━━━━━ DATA SHOWN

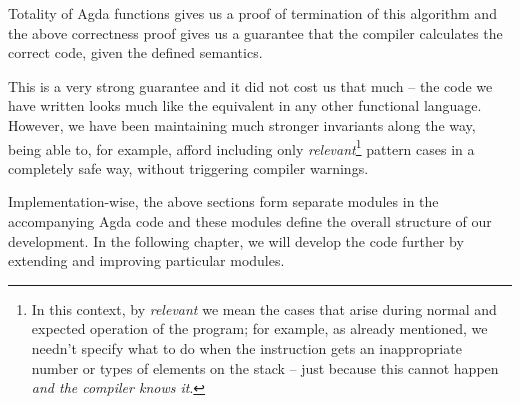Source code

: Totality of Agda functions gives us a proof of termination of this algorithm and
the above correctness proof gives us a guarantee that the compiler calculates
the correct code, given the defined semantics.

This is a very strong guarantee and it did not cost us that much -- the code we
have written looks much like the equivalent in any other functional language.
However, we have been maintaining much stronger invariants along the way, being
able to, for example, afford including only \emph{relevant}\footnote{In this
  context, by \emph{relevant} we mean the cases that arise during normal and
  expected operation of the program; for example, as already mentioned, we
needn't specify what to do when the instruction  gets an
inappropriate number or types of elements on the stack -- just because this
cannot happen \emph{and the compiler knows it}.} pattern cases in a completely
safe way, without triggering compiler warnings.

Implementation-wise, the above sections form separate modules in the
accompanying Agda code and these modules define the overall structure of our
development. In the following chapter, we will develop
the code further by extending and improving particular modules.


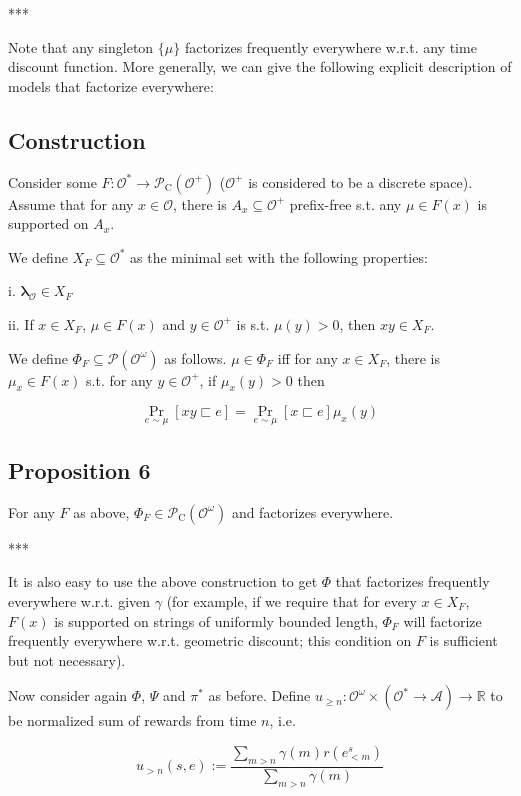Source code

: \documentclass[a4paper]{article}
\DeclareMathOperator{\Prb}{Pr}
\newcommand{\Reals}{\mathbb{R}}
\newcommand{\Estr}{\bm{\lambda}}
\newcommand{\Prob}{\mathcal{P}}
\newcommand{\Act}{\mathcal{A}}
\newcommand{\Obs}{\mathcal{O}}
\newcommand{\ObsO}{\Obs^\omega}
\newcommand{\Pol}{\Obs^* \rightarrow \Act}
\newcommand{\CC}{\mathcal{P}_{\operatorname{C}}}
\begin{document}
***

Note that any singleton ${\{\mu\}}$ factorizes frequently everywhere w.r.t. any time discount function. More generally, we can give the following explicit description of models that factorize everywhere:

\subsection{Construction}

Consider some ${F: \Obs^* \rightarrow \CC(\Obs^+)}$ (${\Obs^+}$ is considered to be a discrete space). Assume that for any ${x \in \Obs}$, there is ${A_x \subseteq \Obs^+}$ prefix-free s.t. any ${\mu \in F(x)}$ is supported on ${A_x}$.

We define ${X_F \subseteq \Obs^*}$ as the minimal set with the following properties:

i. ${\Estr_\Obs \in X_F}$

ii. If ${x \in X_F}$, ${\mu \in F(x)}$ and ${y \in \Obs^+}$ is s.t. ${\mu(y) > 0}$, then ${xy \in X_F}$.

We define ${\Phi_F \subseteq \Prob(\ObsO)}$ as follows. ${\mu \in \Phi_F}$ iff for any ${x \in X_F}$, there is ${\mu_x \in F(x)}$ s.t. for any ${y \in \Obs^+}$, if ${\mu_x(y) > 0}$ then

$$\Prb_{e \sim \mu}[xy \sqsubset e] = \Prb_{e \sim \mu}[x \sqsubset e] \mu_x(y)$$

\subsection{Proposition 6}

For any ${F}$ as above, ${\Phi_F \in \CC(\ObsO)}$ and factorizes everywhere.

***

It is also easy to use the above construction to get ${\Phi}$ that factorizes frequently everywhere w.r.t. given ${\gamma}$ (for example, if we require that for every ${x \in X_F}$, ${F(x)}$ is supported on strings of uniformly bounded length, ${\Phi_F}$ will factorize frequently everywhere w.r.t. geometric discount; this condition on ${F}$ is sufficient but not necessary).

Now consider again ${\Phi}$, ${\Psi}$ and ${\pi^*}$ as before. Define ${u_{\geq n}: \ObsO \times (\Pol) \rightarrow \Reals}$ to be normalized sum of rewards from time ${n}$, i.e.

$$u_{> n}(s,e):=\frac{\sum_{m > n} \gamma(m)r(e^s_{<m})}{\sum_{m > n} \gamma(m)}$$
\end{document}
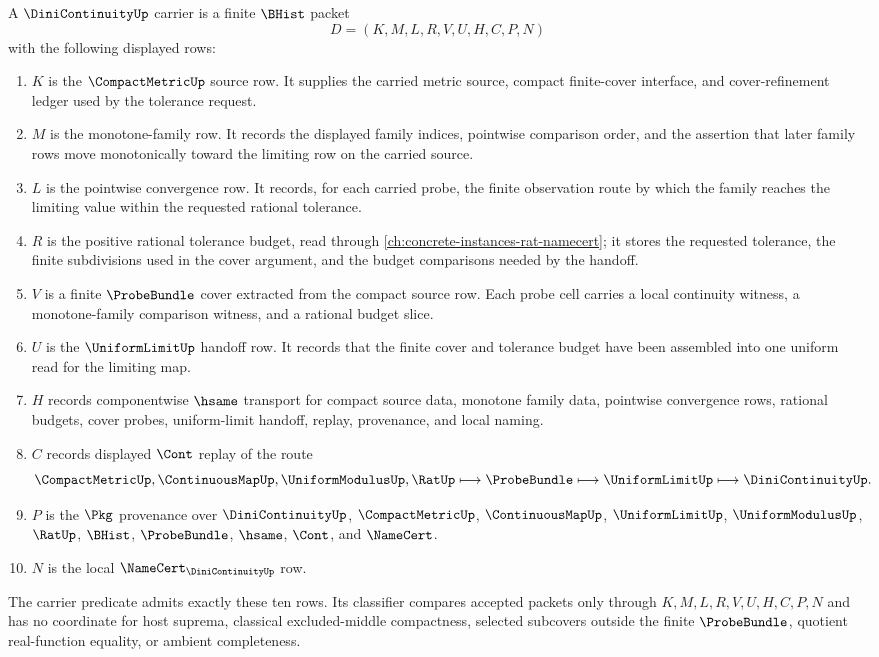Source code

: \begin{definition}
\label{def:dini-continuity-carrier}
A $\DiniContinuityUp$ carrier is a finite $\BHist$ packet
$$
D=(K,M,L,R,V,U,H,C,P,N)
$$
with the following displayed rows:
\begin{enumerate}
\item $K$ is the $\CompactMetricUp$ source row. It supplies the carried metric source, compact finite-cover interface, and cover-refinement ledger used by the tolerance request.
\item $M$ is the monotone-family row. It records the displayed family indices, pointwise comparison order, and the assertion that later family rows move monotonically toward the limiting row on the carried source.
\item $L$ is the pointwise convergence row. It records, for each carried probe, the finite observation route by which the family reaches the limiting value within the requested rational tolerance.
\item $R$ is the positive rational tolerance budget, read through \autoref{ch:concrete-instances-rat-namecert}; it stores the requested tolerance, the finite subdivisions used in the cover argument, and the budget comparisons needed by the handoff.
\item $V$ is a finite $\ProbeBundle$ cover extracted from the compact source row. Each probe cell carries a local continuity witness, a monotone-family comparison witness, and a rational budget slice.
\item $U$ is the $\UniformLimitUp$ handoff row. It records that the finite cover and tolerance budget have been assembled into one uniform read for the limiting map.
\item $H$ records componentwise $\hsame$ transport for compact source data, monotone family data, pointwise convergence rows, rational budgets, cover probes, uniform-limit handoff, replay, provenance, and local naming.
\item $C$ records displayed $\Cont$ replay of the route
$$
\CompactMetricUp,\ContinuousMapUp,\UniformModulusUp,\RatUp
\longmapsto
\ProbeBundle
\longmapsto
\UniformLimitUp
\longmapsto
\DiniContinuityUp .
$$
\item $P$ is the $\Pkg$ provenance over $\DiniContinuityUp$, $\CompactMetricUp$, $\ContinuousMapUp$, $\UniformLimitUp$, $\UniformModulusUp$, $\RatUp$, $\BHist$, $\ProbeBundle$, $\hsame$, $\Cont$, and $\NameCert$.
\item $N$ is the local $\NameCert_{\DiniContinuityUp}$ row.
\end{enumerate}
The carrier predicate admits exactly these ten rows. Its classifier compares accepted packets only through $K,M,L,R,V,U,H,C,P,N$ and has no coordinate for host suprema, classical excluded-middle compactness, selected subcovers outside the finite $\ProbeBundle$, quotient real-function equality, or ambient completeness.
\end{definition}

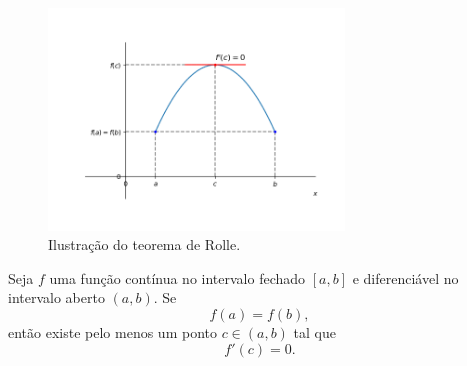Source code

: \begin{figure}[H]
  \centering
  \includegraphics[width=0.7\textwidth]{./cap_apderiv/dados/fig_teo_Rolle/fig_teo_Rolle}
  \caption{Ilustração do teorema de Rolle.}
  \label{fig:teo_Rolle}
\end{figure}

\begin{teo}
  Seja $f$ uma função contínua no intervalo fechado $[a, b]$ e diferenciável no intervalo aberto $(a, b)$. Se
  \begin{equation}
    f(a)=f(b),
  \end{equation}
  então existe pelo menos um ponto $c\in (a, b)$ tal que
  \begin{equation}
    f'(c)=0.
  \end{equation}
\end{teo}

━━━━━━━━━━

DIRECTIONS FOR THIS TASK
Read the entries above and find each line holding the word "will". Copy it out.

EXERCISE SOLUTION
development. In the following chapter, we will develop
It is also easy to use the above construction to get ${\Phi}$ that factorizes frequently everywhere w.r.t. given ${\gamma}$ (for example, if we require that for every ${x \in X_F}$, ${F(x)}$ is supported on strings of uniformly bounded length, ${\Phi_F}$ will factorize frequently everywhere w.r.t. geometric discount; this condition on ${F}$ is sufficient but not necessary).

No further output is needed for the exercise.